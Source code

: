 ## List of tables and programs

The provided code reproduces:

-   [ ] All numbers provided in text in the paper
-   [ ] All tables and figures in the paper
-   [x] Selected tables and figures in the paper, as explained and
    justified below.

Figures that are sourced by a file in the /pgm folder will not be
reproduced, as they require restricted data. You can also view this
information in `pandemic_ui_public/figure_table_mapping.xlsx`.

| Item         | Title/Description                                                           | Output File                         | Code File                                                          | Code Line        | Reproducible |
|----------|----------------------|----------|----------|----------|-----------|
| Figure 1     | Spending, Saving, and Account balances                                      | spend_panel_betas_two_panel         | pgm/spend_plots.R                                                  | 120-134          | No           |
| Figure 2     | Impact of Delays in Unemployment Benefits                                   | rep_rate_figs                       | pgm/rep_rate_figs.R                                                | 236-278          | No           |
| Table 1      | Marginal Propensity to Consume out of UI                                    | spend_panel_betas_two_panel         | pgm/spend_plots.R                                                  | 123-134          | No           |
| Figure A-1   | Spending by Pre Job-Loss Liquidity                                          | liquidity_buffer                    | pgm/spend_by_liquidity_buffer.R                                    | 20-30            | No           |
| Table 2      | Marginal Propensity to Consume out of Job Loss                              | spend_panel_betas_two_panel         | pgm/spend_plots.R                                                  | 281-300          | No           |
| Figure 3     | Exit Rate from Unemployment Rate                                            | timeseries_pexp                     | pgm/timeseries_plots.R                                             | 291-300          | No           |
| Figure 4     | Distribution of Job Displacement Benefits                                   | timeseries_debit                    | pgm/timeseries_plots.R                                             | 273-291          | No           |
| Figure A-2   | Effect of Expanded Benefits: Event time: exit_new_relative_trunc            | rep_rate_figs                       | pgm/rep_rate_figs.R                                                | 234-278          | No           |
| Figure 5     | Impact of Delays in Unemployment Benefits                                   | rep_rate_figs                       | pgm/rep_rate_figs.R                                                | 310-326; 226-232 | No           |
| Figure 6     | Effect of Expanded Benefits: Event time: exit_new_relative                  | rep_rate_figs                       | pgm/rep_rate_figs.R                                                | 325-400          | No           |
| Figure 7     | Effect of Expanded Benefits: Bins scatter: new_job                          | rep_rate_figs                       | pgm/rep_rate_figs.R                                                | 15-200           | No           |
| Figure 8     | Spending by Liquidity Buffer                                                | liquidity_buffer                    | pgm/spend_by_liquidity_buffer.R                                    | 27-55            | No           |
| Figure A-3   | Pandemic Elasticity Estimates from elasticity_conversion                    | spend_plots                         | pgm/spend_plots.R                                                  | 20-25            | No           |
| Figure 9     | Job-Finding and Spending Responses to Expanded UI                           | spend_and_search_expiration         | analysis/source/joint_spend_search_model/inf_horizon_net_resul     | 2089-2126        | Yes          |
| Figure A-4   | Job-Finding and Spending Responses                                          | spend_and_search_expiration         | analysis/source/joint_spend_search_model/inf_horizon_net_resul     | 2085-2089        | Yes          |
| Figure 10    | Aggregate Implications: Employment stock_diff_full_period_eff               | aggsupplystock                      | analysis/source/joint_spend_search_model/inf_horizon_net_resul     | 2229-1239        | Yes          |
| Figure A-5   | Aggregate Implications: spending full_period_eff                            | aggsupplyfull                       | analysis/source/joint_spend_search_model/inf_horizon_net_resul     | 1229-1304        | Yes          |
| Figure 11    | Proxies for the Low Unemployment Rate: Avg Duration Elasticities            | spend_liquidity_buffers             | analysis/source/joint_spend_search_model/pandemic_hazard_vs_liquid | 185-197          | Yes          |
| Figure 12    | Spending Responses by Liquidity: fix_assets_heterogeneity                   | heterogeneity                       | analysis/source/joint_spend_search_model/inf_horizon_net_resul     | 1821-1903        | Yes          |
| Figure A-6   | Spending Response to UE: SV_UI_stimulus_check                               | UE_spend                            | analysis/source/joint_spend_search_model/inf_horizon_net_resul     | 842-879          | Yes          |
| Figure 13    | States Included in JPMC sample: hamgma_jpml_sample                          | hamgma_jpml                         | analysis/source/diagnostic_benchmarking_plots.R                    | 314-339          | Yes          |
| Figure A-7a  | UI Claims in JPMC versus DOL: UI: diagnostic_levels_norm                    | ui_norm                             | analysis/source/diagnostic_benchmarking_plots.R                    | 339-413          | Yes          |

- - - -

Problem description: Nothing should be returned except the lines from the one containing "Spending Responses by" through the last line of the data, each restated word for word.

Reply to the exercise:
| Figure 12    | Spending Responses by Liquidity: fix_assets_heterogeneity                   | heterogeneity                       | analysis/source/joint_spend_search_model/inf_horizon_net_resul     | 1821-1903        | Yes          |
| Figure A-6   | Spending Response to UE: SV_UI_stimulus_check                               | UE_spend                            | analysis/source/joint_spend_search_model/inf_horizon_net_resul     | 842-879          | Yes          |
| Figure 13    | States Included in JPMC sample: hamgma_jpml_sample                          | hamgma_jpml                         | analysis/source/diagnostic_benchmarking_plots.R                    | 314-339          | Yes          |
| Figure A-7a  | UI Claims in JPMC versus DOL: UI: diagnostic_levels_norm                    | ui_norm                             | analysis/source/diagnostic_benchmarking_plots.R                    | 339-413          | Yes          |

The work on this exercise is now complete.